Not Just a One Hit Wonder: A Look Back on One Wheelock
One writer investigates how One Wheelock has served as a multifunctional space for students over the years.
The Bar One event debuted last Thursday in One Wheelock.
The concept of an “ideal study space” often varies from student to student. Some prefer a quiet, wood-paneled space, like Sanborn Library or the Tower Room, while others enjoy the bustle of Novack or the sleek, open windows of the Irving Institute. But for some, One Wheelock, a home-y lounge tucked away in the basement of Collis Center, fulfills its own niche. The multifunctional space is both a quiet study spot and a place to hang out with friends, while hosting a variety of campus events, including Monday Microbrews and Thursday Trivia.
Avery Fogg ’24, a One Wheelock regular, appreciates the various “amenities” that the lounge has to offer, including a machine to make free coffee, hot chocolate and tea.
“Obviously, free coffee is a great benefit, and I like how it’s just so comfy and cozy,” Fogg said. “I’m someone who loves working on couches and comfortable places. This place has a lot of couches, so I think that’s why I enjoy it.”
Due to One Wheelock’s convenient location in Collis, the lounge can serve as an ideal place to stop by after grabbing a meal in between classes.
“I come to Collis and get something for breakfast, then come down here, study, work for a few hours, go upstairs, [get] lunch, come back down here, then study until basically the afternoon,” Fogg said.
While some study spots on campus are explicitly social, Fogg noted that One Wheelock is a space where you can both chat with friends and study quietly.

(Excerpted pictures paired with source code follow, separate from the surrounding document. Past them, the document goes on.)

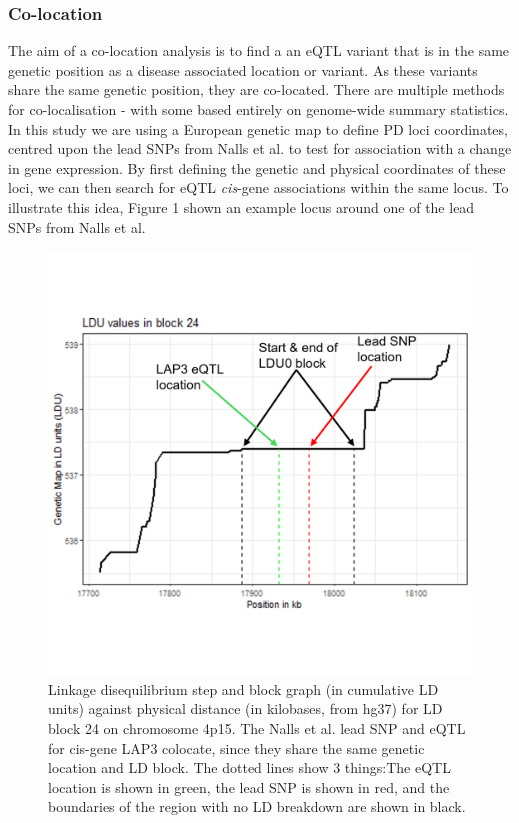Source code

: \documentclass{article}
\begin{document}
\subsubsection{Co-location}
\label{subsubsec:co-location}
The aim of a co-location analysis is to find a an eQTL variant that is in the same genetic position as a disease associated location or variant\cite{Cano-Gamez2020FromDiseases}. As these variants share the same genetic position, they are co-located. There are multiple methods for co-localisation - with some based entirely on genome-wide summary statistics. In this study we are using a European genetic map\cite{Maniatis2004PositionalDisequilibrium.} to define PD loci coordinates, centred upon the lead SNPs from Nalls et al.\cite{Nalls2019IdentificationStudies} to test for association with a change in gene expression. By first defining the genetic and physical coordinates of these loci, we can then search for eQTL \textit{cis}-gene associations within the same locus. To illustrate this idea, Figure 1 shown an example locus around one of the lead SNPs from Nalls et al.\cite{Nalls2019IdentificationStudies}
\begin{figure}[!h]
    \centering
    \includegraphics[width=1\linewidth]{Thesis/thesis images/exampleblock.png}
    \caption{Linkage disequilibrium step and block graph (in cumulative LD units) against physical distance (in kilobases, from hg37) for LD block 24 on chromosome 4p15. The Nalls et al. lead SNP and eQTL for cis-gene LAP3 colocate, since they share the same genetic location and LD block. The dotted lines show 3 things:The eQTL location is shown in green, the lead SNP is shown in red, and the boundaries of the region with no LD breakdown are shown in black.}
    \label{fig:enter-label}
\end{figure}
\end{document}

“FFB is another place where you can talk to your friends while you’re studying, but I think sometimes it gets really loud, and also it’s not very comfortable to study in,” Fogg explained.
Joel Smith ’24, another frequenter of One Wheelock, agreed with Fogg’s sentiments.
“It’s not dead like 4FB, but it’s also quiet enough that you can get work done,” Smith said. “It’s a nice balance.”
In addition to functioning as a space to decompress and get work done, One Wheelock hosts a variety of events on campus. One such event is Monday Microbrews, where students who are 21 and over can try an assortment of alcoholic drinks.
“Microbrews are super fun. I’ll come pretty much every time to hang out with friends, and it’s packed,” Smith said. “There’s live music going, and there [are] drinks, and it’s just a really fun, chill time to spend a Monday.”
Maya Magee ’25, a Collis student worker, described how One Wheelock is operated and maintained by workers at Collis.
“There’s one lead manager, whose main job is basically to help run One Wheelock and keep it restocked,” Magee said. “And then each shift, we’re meant to go down and check it every hour and clear up all the little messes, restock the cupboards and empty out the pump machines. In terms of the student-run stuff down there, the techs here will set up the space for any musical events or quiz nights.”
Before One Wheelock became the cozy coffeehouse it is today in 2009, it was a fully functioning pub, called the Lone Pine Tavern. The tavern opened in 1994, after students complained about not having a pub on campus following the closing of Hovey’s Pub, which was located in the basement of Foco.
According to Danielle Johnson ’98, due to drinking age restrictions, the tavern was mainly popular with graduate students and older undergraduates.
“Because it was a pub, most undergrads really couldn’t go — it was mainly just for seniors,” Johnson said.
Despite these limitations on drinking, all Dartmouth students were able to be in the pub, regardless of age.
“You could definitely go and hang out and play pool, which we would do a little bit, but you couldn’t hang out at the bar,” Johnson said.
The pub, however, wasn’t quite the hotspot for students. Tom Kidera ’07, who worked at the tavern as part of his Dartmouth Dining work study, said that when he worked there, the pub was “not a very popular place,” partially due to the lack of good food options.
“There was so little foot traffic that we had maybe two employees on at a time,” Kidera said. “And that was sufficient to do everything, like make the foods, serve the tables, serve the beers, clean up, lock up, all that kind of stuff. It was a pretty light lift.”
One unique aspect of the space was that it served as a performance space for artists on campus.
“There would be, you know, some random kid with an acoustic guitar going up there and playing covers of Guster songs,” Kidera said. “And then there’d be three or four friends of that person sitting around having a beer. It was very, very lowkey.”
According to Kidera, the pub’s main function was to serve as an alternative to Greek life.
“It wasn’t open a lot, just a few nights a week. I think it was more so the school could say, ‘oh look, we offer this thing,’ which is kind of an alternative to the frat scene,” Kidera said.
According to a previous article by The Dartmouth, the Lone Pine Tavern was eventually shut down in 2009 due to budget cuts made by the College, and that year, One Wheelock subsequently took its place. Regardless of its uses over the years, today, One Wheelock remains a staple of those who want to chill, study or grab a cup of coffee.
“I’ve had such a great time here, and I will probably be here every single day until the term ends,” Fogg said.